Türküler bugün de evrenin hareket kaynağı, canından alıp eksiltmeden çoğaltan, dirilten aşkı anlatıyor.
TÜRKÜLERDEKİ KADIN
- Türk toplumunun kültür mirasını barındıran türkülerimizde kadınlarımız nasıl tarif ediliyor? Nelere benzetiliyor birkaç örnek verebilir misiniz?

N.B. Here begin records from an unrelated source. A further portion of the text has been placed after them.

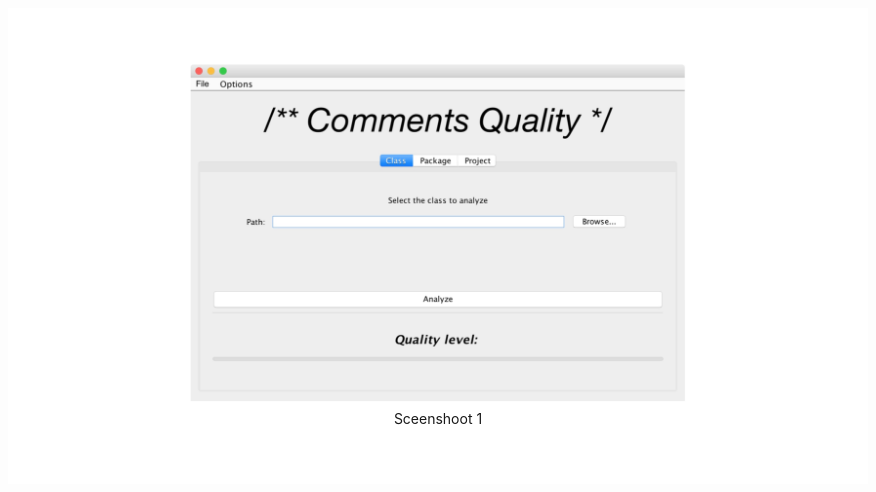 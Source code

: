 <br><br>

<figure>
<center>
<img src='imgs/1.png' width=500/>
<figcaption>Sceenshoot 1</figcaption>
</center>
</figure>

<br><br>

<figure>
<center> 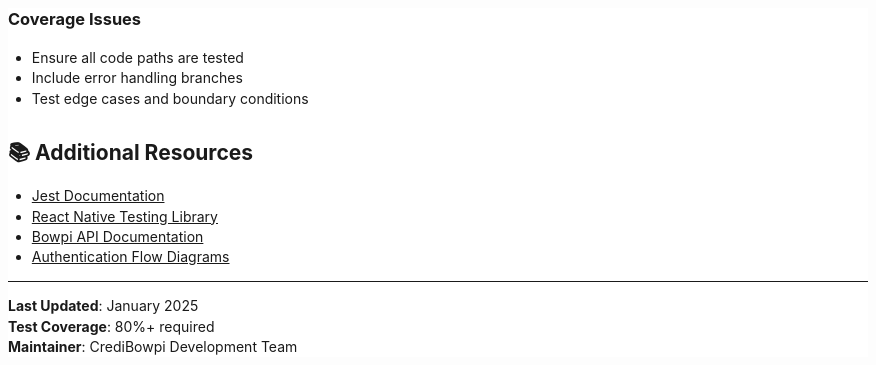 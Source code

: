 ### Coverage Issues
- Ensure all code paths are tested
- Include error handling branches
- Test edge cases and boundary conditions

## 📚 Additional Resources

- [Jest Documentation](https://jestjs.io/docs/getting-started)
- [React Native Testing Library](https://callstack.github.io/react-native-testing-library/)
- [Bowpi API Documentation](../../../docs/bowpi-api.md)
- [Authentication Flow Diagrams](../../../docs/auth-flow.md)

---

**Last Updated**: January 2025  
**Test Coverage**: 80%+ required  
**Maintainer**: CrediBowpi Development Team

Türkü yakıcılar ya da ozanlar, kendilerinin özelinde olan herhangi bir sevgili değil, bütün insanlığın ortak değeri olması gereken özellikleriyle donanmış olan kadını anlatmışlardır. Yöre türkülerinde genellikle doğa tasvirleriyle bağlar ve sevgilinin güzelliği de doğa güzelliğinin bir parçasıymış gibi betimlenir. Turna, keklik, ceylan, selvi, gül, menekşe... Doğa ve kadın türkülerde iç içe geçer. Lirik türkülerin esası aşk ve güzellik temlerine dayalıdır. Kadın etkinliklerinin doğası, niteliği ve toplumsal önemi zannedildiğinden daha çeşitli ve ilgi çekicidir türkülerde. Kadın, anne, bacı, yar olarak, ama en önemlisi düzenin temel unsuru olarak en temiz, en saygın makamdadır. Çok kez söylediğimiz gibi, kadının türkü okuduğu, uğruna türkü yakılan toplumda kadın cinayetine, kadının metalaştırılmasına, toplumsal çürümeye, yabancılaşmaya geçit yoktur. O toplumda RAP ve temsil ettiği çürük sistem tutmaz.